Another shortcoming of the current system is that a candidate can win the Presidency without winning the most popular votes nationwide. This has occurred in one of every 14 presidential elections.
In the past six decades, there have been six presidential elections in which a shift of a relatively small number of votes in one or two states would have elected (and, of course, in 2000, did elect) a presidential candidate who lost the popular vote nationwide.
The National Popular Vote bill would guarantee the Presidency to the candidate who receives the most popular votes in all 50 states (and DC).
Every vote would be politically relevant and equal in presidential elections.
The bill would take effect only when enacted, in identical form, by states possessing a majority of the electoral votes—that is, enough electoral votes to elect a President (270 of 538). When the bill comes into effect, all the electoral votes from those states would be awarded to the presidential candidate who receives the most popular votes in all 50 states (and DC).
The bill is currently endorsed by 1,181 state legislators — 439 sponsors (in 47 states) and an additional 742 legislators who have cast recorded votes in favor of the bill.

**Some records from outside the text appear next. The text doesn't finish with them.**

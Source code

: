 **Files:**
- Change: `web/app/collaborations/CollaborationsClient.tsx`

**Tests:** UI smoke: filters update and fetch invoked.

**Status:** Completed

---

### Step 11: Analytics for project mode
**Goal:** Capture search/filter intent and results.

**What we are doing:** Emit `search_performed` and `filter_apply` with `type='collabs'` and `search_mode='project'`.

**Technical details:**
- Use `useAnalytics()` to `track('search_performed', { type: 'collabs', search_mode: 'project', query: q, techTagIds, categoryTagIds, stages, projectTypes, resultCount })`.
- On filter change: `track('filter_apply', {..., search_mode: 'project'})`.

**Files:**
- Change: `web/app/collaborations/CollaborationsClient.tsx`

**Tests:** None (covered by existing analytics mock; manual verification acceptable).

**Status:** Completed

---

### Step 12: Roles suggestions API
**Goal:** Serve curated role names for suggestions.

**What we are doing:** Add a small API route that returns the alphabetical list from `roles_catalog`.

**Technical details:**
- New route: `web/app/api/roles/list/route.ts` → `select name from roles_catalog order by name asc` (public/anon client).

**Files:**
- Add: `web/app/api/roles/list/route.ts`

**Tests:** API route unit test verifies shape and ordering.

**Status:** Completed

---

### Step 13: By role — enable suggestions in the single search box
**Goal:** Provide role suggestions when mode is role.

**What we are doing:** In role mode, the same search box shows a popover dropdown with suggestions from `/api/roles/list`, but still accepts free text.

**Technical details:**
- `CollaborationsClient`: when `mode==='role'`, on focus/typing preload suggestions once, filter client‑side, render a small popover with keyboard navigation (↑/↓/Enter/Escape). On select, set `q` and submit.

The National Popular Vote bill has passed 21 state legislative chambers, including one house in Arkansas, Colorado, Maine, North Carolina, and Washington, and both houses in California, Hawaii, Illinois, New Jersey, Maryland, Massachusetts, Rhode Island, and Vermont. The bill has been enacted by Hawaii, Illinois, New Jersey, and Maryland. These four states possess 50 electoral votes — 19% of the 270 necessary to bring the law into effect.
See http://www.NationalPopularVote.com
In the context of the presidential race, I can see your point. But that’s not the only race on the ballot. State rep, state assembly, etc. I want my state Assembly rep outta office so badly I can taste it … so I voted.
I suspect we voted similarly on that state rep, Denny….
Chris,
Although under the present rules, your vote wouldn’t make a difference if you voted Republican being in a heavily Dem state, but voting is your civic duty. One should never complain about the results of an election or what happens, if they did not vote.
Jeff
And State Board of Education here… although that congenital idiot Don McLeroy wasn’t on the chopping block this time. More’s the pity.
The most important politics is always close to home. I live in a city of 26,000 (including 9,000 college students). How many of them are eligible to vote i do not know, but i do know that for city commission, etc. my vote counts for a lot, and what these people do has a much stronger effect on my daily life than most of the things a President does.
But at the philosophical level, it counts because it is your vote.
that million votes is made up of individuals — drops in the bucket.
the bucket would never fill if the drops didn’t bother to show up.